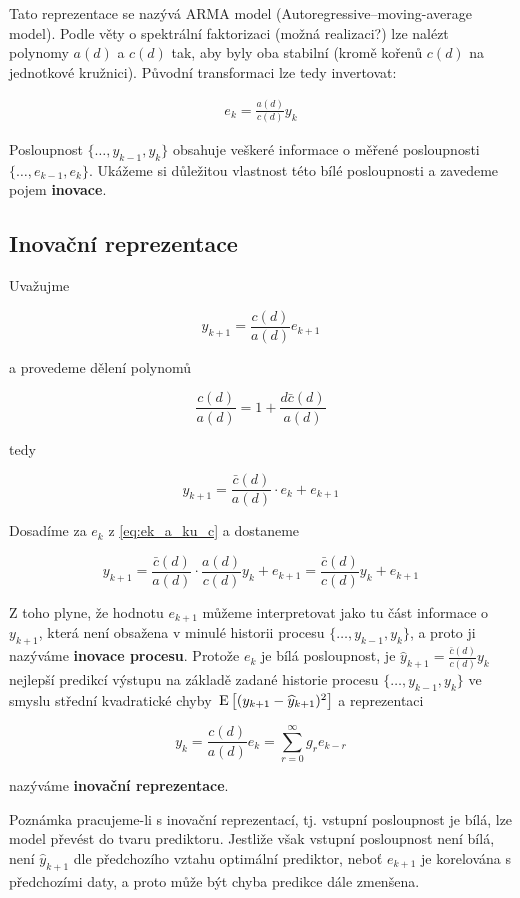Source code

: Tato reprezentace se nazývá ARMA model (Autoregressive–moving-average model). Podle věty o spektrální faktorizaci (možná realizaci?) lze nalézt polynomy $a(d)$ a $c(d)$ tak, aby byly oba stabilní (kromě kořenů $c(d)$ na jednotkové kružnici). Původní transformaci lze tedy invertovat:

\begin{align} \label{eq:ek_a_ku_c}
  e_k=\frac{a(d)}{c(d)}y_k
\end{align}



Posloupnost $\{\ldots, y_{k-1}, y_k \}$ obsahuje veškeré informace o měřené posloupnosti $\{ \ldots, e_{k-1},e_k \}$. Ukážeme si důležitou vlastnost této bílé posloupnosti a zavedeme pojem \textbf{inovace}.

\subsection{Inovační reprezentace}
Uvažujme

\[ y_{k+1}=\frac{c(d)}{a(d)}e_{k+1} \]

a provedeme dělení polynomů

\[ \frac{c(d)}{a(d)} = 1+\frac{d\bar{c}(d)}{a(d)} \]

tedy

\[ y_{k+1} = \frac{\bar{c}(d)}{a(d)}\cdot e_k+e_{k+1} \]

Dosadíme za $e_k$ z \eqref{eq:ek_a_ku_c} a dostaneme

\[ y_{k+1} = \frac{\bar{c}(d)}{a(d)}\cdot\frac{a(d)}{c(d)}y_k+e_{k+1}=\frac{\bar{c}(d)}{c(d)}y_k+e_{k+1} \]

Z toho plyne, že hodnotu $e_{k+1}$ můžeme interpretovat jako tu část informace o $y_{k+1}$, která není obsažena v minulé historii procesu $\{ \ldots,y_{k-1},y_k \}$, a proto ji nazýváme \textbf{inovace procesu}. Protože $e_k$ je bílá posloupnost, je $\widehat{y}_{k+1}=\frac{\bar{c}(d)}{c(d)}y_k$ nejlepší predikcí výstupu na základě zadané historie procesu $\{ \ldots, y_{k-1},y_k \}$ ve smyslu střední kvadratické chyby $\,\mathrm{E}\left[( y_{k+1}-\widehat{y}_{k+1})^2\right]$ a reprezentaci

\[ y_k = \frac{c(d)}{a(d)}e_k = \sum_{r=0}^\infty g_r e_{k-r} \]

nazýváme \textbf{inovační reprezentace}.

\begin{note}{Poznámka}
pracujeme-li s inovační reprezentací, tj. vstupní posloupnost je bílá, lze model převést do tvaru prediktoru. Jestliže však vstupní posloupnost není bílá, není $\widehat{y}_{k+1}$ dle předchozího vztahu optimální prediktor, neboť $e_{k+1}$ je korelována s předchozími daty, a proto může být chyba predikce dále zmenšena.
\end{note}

**Work required**
Set the records down again exactly, with no pictures.

**Result of the exercise**
Source code

: Tato reprezentace se nazývá ARMA model (Autoregressive–moving-average model). Podle věty o spektrální faktorizaci (možná realizaci?) lze nalézt polynomy $a(d)$ a $c(d)$ tak, aby byly oba stabilní (kromě kořenů $c(d)$ na jednotkové kružnici). Původní transformaci lze tedy invertovat:

\begin{align} \label{eq:ek_a_ku_c}
  e_k=\frac{a(d)}{c(d)}y_k
\end{align}



Posloupnost $\{\ldots, y_{k-1}, y_k \}$ obsahuje veškeré informace o měřené posloupnosti $\{ \ldots, e_{k-1},e_k \}$. Ukážeme si důležitou vlastnost této bílé posloupnosti a zavedeme pojem \textbf{inovace}.

\subsection{Inovační reprezentace}
Uvažujme

\[ y_{k+1}=\frac{c(d)}{a(d)}e_{k+1} \]

a provedeme dělení polynomů

\[ \frac{c(d)}{a(d)} = 1+\frac{d\bar{c}(d)}{a(d)} \]

tedy

\[ y_{k+1} = \frac{\bar{c}(d)}{a(d)}\cdot e_k+e_{k+1} \]

Dosadíme za $e_k$ z \eqref{eq:ek_a_ku_c} a dostaneme

\[ y_{k+1} = \frac{\bar{c}(d)}{a(d)}\cdot\frac{a(d)}{c(d)}y_k+e_{k+1}=\frac{\bar{c}(d)}{c(d)}y_k+e_{k+1} \]

Z toho plyne, že hodnotu $e_{k+1}$ můžeme interpretovat jako tu část informace o $y_{k+1}$, která není obsažena v minulé historii procesu $\{ \ldots,y_{k-1},y_k \}$, a proto ji nazýváme \textbf{inovace procesu}. Protože $e_k$ je bílá posloupnost, je $\widehat{y}_{k+1}=\frac{\bar{c}(d)}{c(d)}y_k$ nejlepší predikcí výstupu na základě zadané historie procesu $\{ \ldots, y_{k-1},y_k \}$ ve smyslu střední kvadratické chyby $\,\mathrm{E}\left[( y_{k+1}-\widehat{y}_{k+1})^2\right]$ a reprezentaci

\[ y_k = \frac{c(d)}{a(d)}e_k = \sum_{r=0}^\infty g_r e_{k-r} \]

nazýváme \textbf{inovační reprezentace}.

\begin{note}{Poznámka}
pracujeme-li s inovační reprezentací, tj. vstupní posloupnost je bílá, lze model převést do tvaru prediktoru. Jestliže však vstupní posloupnost není bílá, není $\widehat{y}_{k+1}$ dle předchozího vztahu optimální prediktor, neboť $e_{k+1}$ je korelována s předchozími daty, a proto může být chyba predikce dále zmenšena.
\end{note}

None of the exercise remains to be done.